…und die Stadt schaut schweigend zu
Bei der Nichtaufklärung des Missbrauchsskandals in Regensburg spielen Politik und Kirche zusammen: die einen durch Leugnen und Vertuschen, die anderen durch Ausblenden.
Bei der Nichtaufklärung des Missbrauchsskandals in Regensburg spielen Politik und Kirche zusammen: die einen durch Leugnen und Vertuschen, die anderen durch Ausblenden.

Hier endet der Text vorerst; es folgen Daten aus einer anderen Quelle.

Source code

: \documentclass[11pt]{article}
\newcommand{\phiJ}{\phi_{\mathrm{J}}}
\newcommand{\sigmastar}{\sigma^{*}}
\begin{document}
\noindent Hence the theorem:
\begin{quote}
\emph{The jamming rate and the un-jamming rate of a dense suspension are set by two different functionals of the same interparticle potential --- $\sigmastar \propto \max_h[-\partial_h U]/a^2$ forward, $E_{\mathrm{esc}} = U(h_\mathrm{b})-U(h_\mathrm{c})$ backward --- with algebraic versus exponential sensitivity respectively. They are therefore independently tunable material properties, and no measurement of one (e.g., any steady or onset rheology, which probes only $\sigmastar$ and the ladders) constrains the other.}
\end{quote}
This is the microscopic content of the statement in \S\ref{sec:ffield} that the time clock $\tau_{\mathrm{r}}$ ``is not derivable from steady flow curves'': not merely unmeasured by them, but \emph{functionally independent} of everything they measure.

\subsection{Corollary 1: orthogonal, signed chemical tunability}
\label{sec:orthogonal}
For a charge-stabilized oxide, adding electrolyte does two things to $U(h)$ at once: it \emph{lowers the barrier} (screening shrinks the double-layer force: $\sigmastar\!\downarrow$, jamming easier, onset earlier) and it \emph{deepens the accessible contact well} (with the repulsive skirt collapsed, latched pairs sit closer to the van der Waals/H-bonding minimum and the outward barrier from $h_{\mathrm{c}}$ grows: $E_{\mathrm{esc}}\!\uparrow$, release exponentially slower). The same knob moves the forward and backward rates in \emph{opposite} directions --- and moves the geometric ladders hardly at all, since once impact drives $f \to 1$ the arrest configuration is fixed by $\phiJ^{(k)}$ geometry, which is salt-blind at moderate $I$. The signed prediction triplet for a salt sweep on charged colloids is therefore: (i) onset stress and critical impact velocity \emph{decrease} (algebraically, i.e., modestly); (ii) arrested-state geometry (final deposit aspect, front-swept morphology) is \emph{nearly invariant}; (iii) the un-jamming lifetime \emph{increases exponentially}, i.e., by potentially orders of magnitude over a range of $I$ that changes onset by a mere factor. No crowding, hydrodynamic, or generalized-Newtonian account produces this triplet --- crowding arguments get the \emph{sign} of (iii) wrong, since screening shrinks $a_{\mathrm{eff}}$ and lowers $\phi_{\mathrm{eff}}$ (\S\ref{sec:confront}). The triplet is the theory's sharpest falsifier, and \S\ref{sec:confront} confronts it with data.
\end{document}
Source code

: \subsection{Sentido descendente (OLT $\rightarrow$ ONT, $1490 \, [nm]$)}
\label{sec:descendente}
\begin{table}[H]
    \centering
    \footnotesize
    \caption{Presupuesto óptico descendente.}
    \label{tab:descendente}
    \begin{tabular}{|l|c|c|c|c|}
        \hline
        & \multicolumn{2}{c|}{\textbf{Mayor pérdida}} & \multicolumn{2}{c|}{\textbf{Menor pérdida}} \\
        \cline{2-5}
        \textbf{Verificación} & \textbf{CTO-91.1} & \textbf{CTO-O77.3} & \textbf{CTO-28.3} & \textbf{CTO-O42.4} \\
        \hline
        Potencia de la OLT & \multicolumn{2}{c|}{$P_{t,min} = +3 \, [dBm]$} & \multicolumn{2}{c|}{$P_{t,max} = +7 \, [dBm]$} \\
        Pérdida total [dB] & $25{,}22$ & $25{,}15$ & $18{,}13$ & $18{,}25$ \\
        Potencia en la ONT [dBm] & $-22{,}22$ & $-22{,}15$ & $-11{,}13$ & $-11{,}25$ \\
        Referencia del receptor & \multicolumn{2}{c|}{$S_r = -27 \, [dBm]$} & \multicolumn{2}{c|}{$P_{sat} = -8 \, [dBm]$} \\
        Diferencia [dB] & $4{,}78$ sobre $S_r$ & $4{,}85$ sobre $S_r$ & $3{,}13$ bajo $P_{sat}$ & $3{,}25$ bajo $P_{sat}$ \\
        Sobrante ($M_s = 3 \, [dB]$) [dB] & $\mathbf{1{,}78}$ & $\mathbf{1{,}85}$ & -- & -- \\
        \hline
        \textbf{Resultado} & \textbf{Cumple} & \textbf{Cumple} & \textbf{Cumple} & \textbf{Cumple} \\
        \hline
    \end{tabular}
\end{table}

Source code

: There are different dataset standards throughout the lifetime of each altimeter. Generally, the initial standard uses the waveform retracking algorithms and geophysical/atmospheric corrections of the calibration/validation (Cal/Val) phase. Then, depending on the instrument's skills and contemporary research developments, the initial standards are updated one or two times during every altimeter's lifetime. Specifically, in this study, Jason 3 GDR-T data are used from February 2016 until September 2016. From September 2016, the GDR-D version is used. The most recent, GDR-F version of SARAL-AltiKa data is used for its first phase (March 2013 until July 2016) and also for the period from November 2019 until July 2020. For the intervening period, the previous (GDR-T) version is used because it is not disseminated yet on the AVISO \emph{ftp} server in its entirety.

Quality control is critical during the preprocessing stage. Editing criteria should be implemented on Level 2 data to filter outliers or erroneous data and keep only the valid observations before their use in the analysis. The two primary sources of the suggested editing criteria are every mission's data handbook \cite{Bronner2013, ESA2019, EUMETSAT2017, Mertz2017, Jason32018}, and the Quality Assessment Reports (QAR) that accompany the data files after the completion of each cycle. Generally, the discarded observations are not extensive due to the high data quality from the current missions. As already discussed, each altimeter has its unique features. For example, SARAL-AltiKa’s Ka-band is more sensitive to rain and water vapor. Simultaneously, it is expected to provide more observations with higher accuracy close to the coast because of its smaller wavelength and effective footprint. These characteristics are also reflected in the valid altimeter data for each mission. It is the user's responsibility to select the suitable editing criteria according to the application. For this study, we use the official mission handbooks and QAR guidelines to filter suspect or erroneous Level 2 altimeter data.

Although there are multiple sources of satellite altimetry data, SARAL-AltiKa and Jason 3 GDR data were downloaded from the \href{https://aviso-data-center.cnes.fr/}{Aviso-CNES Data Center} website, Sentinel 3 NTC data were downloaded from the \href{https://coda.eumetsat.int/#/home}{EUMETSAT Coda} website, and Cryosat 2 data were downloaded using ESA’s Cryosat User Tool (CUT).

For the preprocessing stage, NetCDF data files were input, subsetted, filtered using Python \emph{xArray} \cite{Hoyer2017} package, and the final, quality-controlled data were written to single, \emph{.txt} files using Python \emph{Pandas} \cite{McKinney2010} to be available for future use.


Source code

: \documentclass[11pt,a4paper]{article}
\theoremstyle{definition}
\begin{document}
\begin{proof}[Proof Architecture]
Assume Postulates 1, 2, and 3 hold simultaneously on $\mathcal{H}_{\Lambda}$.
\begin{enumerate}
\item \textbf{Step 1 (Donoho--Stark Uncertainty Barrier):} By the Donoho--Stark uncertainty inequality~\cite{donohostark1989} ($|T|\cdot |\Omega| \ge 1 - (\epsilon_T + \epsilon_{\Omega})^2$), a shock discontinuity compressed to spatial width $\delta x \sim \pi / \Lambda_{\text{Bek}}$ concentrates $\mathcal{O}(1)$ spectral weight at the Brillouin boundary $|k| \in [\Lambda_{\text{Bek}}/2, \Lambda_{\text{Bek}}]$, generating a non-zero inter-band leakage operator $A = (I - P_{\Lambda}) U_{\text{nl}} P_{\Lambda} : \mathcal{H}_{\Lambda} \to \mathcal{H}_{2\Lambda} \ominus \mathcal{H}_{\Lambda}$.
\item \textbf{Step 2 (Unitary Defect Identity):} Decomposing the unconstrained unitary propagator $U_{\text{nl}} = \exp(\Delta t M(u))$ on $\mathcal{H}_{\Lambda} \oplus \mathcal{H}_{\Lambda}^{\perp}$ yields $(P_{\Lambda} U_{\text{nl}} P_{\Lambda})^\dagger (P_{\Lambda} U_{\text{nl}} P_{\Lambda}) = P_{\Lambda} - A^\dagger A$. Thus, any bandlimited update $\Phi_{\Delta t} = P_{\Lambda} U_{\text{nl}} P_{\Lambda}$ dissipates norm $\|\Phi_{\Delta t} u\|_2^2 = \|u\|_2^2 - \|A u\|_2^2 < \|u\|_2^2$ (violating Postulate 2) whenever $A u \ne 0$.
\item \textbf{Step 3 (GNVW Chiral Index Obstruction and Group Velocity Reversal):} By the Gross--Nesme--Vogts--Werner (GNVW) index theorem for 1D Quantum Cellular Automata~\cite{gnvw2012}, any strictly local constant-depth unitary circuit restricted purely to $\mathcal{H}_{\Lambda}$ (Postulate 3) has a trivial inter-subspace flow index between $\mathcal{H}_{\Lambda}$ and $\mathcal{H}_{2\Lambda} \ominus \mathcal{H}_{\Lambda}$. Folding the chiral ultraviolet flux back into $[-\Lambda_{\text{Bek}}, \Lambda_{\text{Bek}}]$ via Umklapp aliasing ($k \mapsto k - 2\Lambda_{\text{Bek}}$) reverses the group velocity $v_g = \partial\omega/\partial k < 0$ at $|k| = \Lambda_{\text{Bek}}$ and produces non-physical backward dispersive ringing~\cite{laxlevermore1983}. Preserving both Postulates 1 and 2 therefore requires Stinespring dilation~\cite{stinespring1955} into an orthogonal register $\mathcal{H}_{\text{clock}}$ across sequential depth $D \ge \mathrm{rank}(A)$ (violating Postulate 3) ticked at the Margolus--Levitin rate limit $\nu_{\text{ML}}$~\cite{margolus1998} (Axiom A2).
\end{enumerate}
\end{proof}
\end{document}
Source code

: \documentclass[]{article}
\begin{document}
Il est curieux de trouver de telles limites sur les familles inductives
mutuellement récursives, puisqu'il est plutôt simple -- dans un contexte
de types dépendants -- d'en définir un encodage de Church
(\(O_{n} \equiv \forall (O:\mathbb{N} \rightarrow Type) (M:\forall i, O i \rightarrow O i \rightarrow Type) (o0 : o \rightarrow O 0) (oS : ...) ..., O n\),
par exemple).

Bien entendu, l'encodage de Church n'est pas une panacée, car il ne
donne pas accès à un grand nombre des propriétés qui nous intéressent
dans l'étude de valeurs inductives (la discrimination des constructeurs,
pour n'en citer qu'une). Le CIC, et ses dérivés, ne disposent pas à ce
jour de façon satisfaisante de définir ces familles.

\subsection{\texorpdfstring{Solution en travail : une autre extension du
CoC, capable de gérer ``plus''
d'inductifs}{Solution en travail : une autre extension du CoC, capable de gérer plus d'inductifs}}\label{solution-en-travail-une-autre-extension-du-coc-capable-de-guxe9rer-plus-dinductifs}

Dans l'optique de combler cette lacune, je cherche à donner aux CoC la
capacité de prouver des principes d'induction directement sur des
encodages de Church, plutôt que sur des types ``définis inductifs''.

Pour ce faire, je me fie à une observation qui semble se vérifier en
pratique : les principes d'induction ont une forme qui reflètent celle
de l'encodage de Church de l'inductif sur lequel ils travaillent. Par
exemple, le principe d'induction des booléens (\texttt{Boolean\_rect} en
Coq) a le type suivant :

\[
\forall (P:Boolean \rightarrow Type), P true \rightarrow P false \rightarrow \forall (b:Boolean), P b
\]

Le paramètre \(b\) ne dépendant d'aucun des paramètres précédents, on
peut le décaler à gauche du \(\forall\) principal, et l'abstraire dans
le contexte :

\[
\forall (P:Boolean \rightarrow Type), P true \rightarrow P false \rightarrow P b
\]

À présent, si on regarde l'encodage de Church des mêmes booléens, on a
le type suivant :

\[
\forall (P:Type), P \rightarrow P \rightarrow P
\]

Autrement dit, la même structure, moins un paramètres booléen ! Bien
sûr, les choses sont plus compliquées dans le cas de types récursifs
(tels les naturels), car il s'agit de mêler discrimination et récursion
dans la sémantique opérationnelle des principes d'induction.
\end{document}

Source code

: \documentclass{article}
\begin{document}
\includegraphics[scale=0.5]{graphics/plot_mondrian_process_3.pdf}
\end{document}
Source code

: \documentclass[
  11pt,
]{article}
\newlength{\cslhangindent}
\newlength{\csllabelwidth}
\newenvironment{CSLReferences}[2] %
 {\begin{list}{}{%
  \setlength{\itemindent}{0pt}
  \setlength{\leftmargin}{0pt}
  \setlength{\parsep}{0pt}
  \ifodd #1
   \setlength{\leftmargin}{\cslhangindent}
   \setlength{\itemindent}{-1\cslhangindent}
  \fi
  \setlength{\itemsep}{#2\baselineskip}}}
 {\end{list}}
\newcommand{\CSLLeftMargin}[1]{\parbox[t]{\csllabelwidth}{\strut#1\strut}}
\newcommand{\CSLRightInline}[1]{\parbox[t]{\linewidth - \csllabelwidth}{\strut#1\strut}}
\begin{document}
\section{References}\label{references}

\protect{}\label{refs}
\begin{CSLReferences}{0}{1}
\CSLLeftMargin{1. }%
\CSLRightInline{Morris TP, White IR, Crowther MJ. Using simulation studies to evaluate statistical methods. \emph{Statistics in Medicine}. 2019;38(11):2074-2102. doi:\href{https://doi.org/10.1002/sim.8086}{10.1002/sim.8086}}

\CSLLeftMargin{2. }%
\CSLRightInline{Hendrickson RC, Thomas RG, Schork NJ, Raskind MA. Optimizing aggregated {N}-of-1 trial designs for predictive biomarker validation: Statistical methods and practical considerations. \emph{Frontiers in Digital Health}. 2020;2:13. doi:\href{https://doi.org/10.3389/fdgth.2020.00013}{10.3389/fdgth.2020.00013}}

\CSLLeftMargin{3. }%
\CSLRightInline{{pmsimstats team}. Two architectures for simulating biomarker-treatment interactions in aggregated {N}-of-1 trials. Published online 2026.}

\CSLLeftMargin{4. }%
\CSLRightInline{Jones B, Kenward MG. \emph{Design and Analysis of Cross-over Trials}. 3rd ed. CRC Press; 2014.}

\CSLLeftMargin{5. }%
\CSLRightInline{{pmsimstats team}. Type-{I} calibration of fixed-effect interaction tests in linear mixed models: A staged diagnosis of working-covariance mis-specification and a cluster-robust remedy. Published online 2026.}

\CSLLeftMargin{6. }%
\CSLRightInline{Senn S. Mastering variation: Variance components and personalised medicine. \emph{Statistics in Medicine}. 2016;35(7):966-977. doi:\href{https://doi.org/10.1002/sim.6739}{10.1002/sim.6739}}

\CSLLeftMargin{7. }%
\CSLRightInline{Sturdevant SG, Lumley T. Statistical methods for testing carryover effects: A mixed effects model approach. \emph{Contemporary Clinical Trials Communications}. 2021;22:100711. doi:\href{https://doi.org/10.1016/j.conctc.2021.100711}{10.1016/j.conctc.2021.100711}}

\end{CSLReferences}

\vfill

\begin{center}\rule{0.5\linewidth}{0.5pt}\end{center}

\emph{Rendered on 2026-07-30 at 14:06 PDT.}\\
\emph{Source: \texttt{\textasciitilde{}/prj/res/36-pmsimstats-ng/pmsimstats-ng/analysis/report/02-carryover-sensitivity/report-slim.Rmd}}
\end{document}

Er habe „genug von dieser Institution“ und wolle „von diesen Typen“ aus dem Regensburger Ordinariat niemals mehr etwas hören“. Mit diesen unmissverständlichen Worten meldet sich ein weiterer ehemaliger „Domspatz“ zu Wort. Unserer Redaktion schildert er sein Leid als blutig geprügeltes Kind, sein Los als Opfer von sexuellen Übergriffen und seine Enttäuschung nachdem er sich 2010 bei der damaligen „Missbrauchsbeauftragten“ Dr. Birgit Böhm gemeldet hatte. Die Glaubwürdigkeit des Regensburger Bistums in Sachen Aufarbeitung von sexuellem Missbrauch von Minderjährigen und Schutzbefohlenen scheint indes tiefer nicht mehr sinken zu können. Das es auch anders gehen könnte, zeigt ein Blick nach München und Ettal.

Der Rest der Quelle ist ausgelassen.